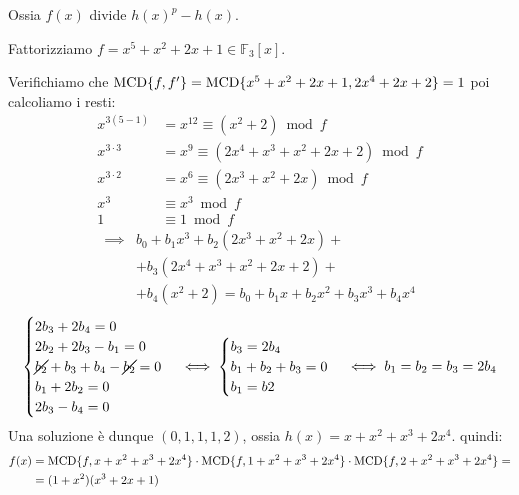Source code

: \documentclass[../main.tex]{subfiles}
\begin{document}
Ossia $f(x)$ divide $h(x)^p - h(x)$.
\begin{example}
    Fattorizziamo $f = x^5 + x^2 + 2x + 1 \in \mathbb{F}_3[x]$.

    Verifichiamo che $\MCD\{f, f'\} = \MCD\{ x^5 + x^2 + 2x + 1, 2x^4 + 2x + 2\} = 1$ poi calcoliamo i resti:
    \begin{align*}
        x^{3(5-1)}    & = x^{12} \equiv (x^2 + 2) \bmod f                \\
        x^{3\cdot3}   & = x^9 \equiv (2x^4 + x^3 + x^2 + 2x + 2) \bmod f \\
        x^{3 \cdot 2} & = x^6 \equiv (2x^3 + x^2 + 2x) \bmod f           \\
        x^3           & \equiv x^3 \bmod f                               \\
        1             & \equiv 1 \bmod f
    \end{align*}
    \begin{align*}
        \implies & b_0 + b_1 x^3 + b_2(2x^3 + x^2 + 2x) +                    \\
                 & + b_3 (2x^4 + x^3 + x^2 + 2x + 2) +                       \\
                 & + b_4(x^2 + 2) = b_0 + b_1 x + b_2x^2 + b_3 x^3 + b_4 x^4
    \end{align*}
    \begin{equation*}
        \begin{cases}
            2 b_3 + 2 b_4 = 0                           \\
            2 b_2 + 2 b_3 - b_1 = 0                     \\
            \cancel{b_2} + b_3 + b_4 - \cancel{b_2} = 0 \\
            b_1 + 2 b_2 = 0                             \\
            2 b_3 - b_4 = 0
        \end{cases}
        \iff
        \begin{cases}
            b_3 = 2 b_4         \\
            b_1 + b_2 + b_3 = 0 \\
            b_1 = b2
        \end{cases}
        \iff
        b_1 = b_2 = b_3 = 2 b_4
    \end{equation*}
    Una soluzione è dunque $(0, 1, 1, 1, 2)$, ossia $h(x) =x + x^2 + x^3 +2 x^4$. quindi:
    \begin{align*}
        f(x) & = \MCD\{f, x + x^2 + x^3 +2 x^4\} \cdot \MCD\{f, 1 + x^2 + x^3 +2 x^4\} \cdot \MCD\{f, 2 + x^2 + x^3 + 2x^4\} = \\
             & = (1 + x^2)(x^3 + 2x + 1)
    \end{align*}
\end{example}
\end{document}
────────────────────────────────────────
- _WORK ORDER_: Leave the images aside and return the records above exactly as written.

- _EXPECTED OUTPUT_:
Source code

: \documentclass[../main.tex]{subfiles}
\begin{document}
Ossia $f(x)$ divide $h(x)^p - h(x)$.
\begin{example}
    Fattorizziamo $f = x^5 + x^2 + 2x + 1 \in \mathbb{F}_3[x]$.

    Verifichiamo che $\MCD\{f, f'\} = \MCD\{ x^5 + x^2 + 2x + 1, 2x^4 + 2x + 2\} = 1$ poi calcoliamo i resti:
    \begin{align*}
        x^{3(5-1)}    & = x^{12} \equiv (x^2 + 2) \bmod f                \\
        x^{3\cdot3}   & = x^9 \equiv (2x^4 + x^3 + x^2 + 2x + 2) \bmod f \\
        x^{3 \cdot 2} & = x^6 \equiv (2x^3 + x^2 + 2x) \bmod f           \\
        x^3           & \equiv x^3 \bmod f                               \\
        1             & \equiv 1 \bmod f
    \end{align*}
    \begin{align*}
        \implies & b_0 + b_1 x^3 + b_2(2x^3 + x^2 + 2x) +                    \\
                 & + b_3 (2x^4 + x^3 + x^2 + 2x + 2) +                       \\
                 & + b_4(x^2 + 2) = b_0 + b_1 x + b_2x^2 + b_3 x^3 + b_4 x^4
    \end{align*}
    \begin{equation*}
        \begin{cases}
            2 b_3 + 2 b_4 = 0                           \\
            2 b_2 + 2 b_3 - b_1 = 0                     \\
            \cancel{b_2} + b_3 + b_4 - \cancel{b_2} = 0 \\
            b_1 + 2 b_2 = 0                             \\
            2 b_3 - b_4 = 0
        \end{cases}
        \iff
        \begin{cases}
            b_3 = 2 b_4         \\
            b_1 + b_2 + b_3 = 0 \\
            b_1 = b2
        \end{cases}
        \iff
        b_1 = b_2 = b_3 = 2 b_4
    \end{equation*}
    Una soluzione è dunque $(0, 1, 1, 1, 2)$, ossia $h(x) =x + x^2 + x^3 +2 x^4$. quindi:
    \begin{align*}
        f(x) & = \MCD\{f, x + x^2 + x^3 +2 x^4\} \cdot \MCD\{f, 1 + x^2 + x^3 +2 x^4\} \cdot \MCD\{f, 2 + x^2 + x^3 + 2x^4\} = \\
             & = (1 + x^2)(x^3 + 2x + 1)
    \end{align*}
\end{example}
\end{document}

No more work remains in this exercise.